In this case, we know that the weak acid is acetic acid, CH3COOH, reacting with water to produce the conjugate base, CH3COO-, and hydronium ions. Then:
$$CH_{3}COOH_{(aq)}+H_{2}O_{(l)}\rightleftharpoons CH3COO^{-}_{(aq)}+H_{3}O^{+}$$
2. Next, we write out the Ka constant expression,
$$1.8\cdot 10^{-5}=\frac{[H_{3}O^{+}][CH_{3COO^{-}}]}{[CH_{3}COOH]}$$
3. We next create an ICE table! (Notice that we are dropping the dimension of molarity, M, and only working with the numerical values in our ICE table):
| Reaction | CH3COOH (HA) | CH3COO- (A-) | H3O+ |
| Initial Concentration (I) | 0.010 | 0* | 0* |
| Change in Concentration (C) | -x | +x | +x |
| Equilibrium (E) | 0.010 - x | x | x |
Let's spend some time here unpacking how to use and fill in this ICE table. We can use this to figure out the concentration of H3O+.

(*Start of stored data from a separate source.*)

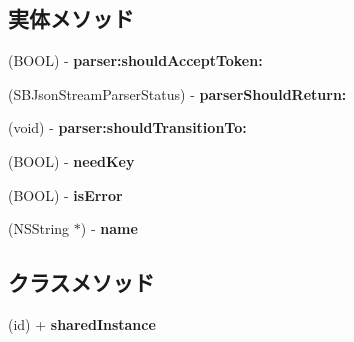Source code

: \subsection*{実体メソッド}
\begin{DoxyCompactItemize}
\item 
\hypertarget{interface_s_b_json_stream_parser_state_a4c82e9be435d6f393bf5a0467c1e83eb}{}(B\+O\+O\+L) -\/ {\bfseries parser\+:should\+Accept\+Token\+:}\label{interface_s_b_json_stream_parser_state_a4c82e9be435d6f393bf5a0467c1e83eb}

\item 
\hypertarget{interface_s_b_json_stream_parser_state_a7ba884f572ebae244fd252055aed25fc}{}(S\+B\+Json\+Stream\+Parser\+Status) -\/ {\bfseries parser\+Should\+Return\+:}\label{interface_s_b_json_stream_parser_state_a7ba884f572ebae244fd252055aed25fc}

\item 
\hypertarget{interface_s_b_json_stream_parser_state_a5ed454a903b6bd268f1c1b373e243013}{}(void) -\/ {\bfseries parser\+:should\+Transition\+To\+:}\label{interface_s_b_json_stream_parser_state_a5ed454a903b6bd268f1c1b373e243013}

\item 
\hypertarget{interface_s_b_json_stream_parser_state_aab97dd88c338d285cc9aca7f21875ae1}{}(B\+O\+O\+L) -\/ {\bfseries need\+Key}\label{interface_s_b_json_stream_parser_state_aab97dd88c338d285cc9aca7f21875ae1}

\item 
\hypertarget{interface_s_b_json_stream_parser_state_a8d04c21bcd093e5817bdbff30f39ba46}{}(B\+O\+O\+L) -\/ {\bfseries is\+Error}\label{interface_s_b_json_stream_parser_state_a8d04c21bcd093e5817bdbff30f39ba46}

\item 
\hypertarget{interface_s_b_json_stream_parser_state_ae150e3c382beb444010927434679cf77}{}(N\+S\+String $\ast$) -\/ {\bfseries name}\label{interface_s_b_json_stream_parser_state_ae150e3c382beb444010927434679cf77}

\end{DoxyCompactItemize}
\subsection*{クラスメソッド}
\begin{DoxyCompactItemize}
\item 
\hypertarget{interface_s_b_json_stream_parser_state_ad17b227a54da2a32a63e5d1f586f0109}{}(id) + {\bfseries shared\+Instance}\label{interface_s_b_json_stream_parser_state_ad17b227a54da2a32a63e5d1f586f0109}

\end{DoxyCompactItemize}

- For Initial reaction, (I): We know the initial concentration of acetic acid is 0.010 M, and we assume that the initial concentrations of CH3COO- and H3O+ are zero.
- For the change in concentration, (C): we will say x is the amount of acid dissociating. Since acetic acid is dissociating (experiencing a reduction in concentration) we use, -x, to represent this change. Since the molar ratio of CH3COO- and H3O+ is 1:1 we can say [CH3COO-] = [H3O+], and because the concentration of these species is increasing we use the symbol, +x, to represent the change in both.

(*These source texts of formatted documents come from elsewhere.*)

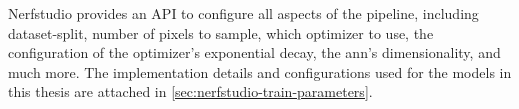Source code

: Nerfstudio provides an API to configure all aspects of the pipeline, including dataset-split, number of pixels to sample, which optimizer to use, the configuration of the optimizer's exponential decay, the \acrshort{ann}'s dimensionality, and much more. The implementation details and configurations used for the models in this thesis are attached in \autoref{sec:nerfstudio-train-parameters}.



\begin{comment}
The experiments in this thesis focus on the faster NeRF models implemented in Nerfstudio, namely Nerfacto (\autoref{sec:nerfacto}) and Instant NGP (\autoref{sec:instant-ngp}). Although the models are different, most of the shared model configurations are the same as can be seen in the model parameters included in \autoref{sec:nerfstudio-train-parameters}.

During training, the parameters in the model are trained to represent the 3D scene. For the Nerfacto-model, this entails backpropagating the error and updating both the NeRF MLP and the proposal MLP. The Nerfacto- and Instant NGP-model leverage 3 different losses to guide the training; \textit{RGB loss}, \textit{interlevel loss} and \textit{distortion loss}. \textit{RGB loss} is the standard NeRF-loss explained in \autoref{eq:nerf-loss}. Interlevel- and distortion-loss are both from the Mip-NeRF 360 implementation explained in \autoref{sec:mipnerf360}. The interlevel loss encourages the model to generate consistent predictions across different levels of the multi-scale hierarchy, while the distortion loss encourages the model to generate smooth and continuous predictions.

The training leverages the ADAM optimizer \cite{adam} for all networks within the model. The optimizer for the proposal networks and Nerfacto fields both use a learning rate of $1 \times 10^{-2}$, with no weight decay and $\epsilon=10^{-8}$, while the camera optimizer uses a learning rate of $6 \times 10^{-4}$, weight decay of $1 \times 10^{-2}$, and $\epsilon=10^{-8}$. All scenes were trained for 15,000 iterations, which is sufficient for achieving convergence. Training time for each scene is approximately 15-20 minutes when using an NVIDIA A100 GPU.


\end{comment}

- At equilibrium (E), we add the two lines "Initial Concentration (I)" and "Change in Concentration (C)" to get the line "Equilibrium (E)". Then we place these values into our equilibrium expression.

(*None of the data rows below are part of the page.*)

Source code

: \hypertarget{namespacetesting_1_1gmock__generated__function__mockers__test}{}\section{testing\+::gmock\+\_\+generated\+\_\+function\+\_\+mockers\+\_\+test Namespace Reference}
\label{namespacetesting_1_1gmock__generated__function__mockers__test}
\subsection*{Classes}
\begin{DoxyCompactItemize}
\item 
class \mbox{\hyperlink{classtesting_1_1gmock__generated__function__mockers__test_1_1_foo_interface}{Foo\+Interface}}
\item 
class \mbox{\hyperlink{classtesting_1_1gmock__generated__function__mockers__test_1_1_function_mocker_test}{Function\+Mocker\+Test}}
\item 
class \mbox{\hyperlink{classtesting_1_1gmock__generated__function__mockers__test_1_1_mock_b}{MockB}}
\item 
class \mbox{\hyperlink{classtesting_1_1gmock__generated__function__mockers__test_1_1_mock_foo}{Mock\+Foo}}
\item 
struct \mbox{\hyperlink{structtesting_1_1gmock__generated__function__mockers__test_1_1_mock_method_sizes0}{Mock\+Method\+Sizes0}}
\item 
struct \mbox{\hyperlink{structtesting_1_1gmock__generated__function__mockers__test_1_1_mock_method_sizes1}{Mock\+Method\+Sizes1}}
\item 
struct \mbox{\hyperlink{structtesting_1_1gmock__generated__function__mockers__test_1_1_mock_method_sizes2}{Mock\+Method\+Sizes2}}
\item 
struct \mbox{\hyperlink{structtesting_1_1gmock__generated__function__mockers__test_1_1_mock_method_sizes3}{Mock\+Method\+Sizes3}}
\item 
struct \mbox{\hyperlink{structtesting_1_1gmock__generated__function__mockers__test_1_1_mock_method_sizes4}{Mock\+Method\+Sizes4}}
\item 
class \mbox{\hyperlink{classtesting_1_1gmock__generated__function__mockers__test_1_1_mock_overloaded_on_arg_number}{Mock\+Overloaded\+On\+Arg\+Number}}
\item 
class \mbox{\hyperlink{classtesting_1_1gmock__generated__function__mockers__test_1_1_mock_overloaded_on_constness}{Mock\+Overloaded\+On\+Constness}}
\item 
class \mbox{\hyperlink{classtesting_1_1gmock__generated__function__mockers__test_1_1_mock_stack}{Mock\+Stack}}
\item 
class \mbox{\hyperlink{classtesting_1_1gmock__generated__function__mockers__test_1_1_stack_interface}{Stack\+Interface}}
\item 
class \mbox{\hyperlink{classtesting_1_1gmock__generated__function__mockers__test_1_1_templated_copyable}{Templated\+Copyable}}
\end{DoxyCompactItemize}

4) Next, we put our equilibrium concentration values into our equilibrium constant expression and solve for x! This will tell us the concentration of H3O+.
$$1.8\cdot 10^{-5}=\frac{[x][x]}{[0.010-x]}=\frac{[x^{2}]}{[0.010-x]}$$
From here, we can either use the quadratic equation to solve for x, OR we can assume that because the weak acid will only slightly ionize, the initial concentration of [HA] is approximately the same as its equilibrium concentration!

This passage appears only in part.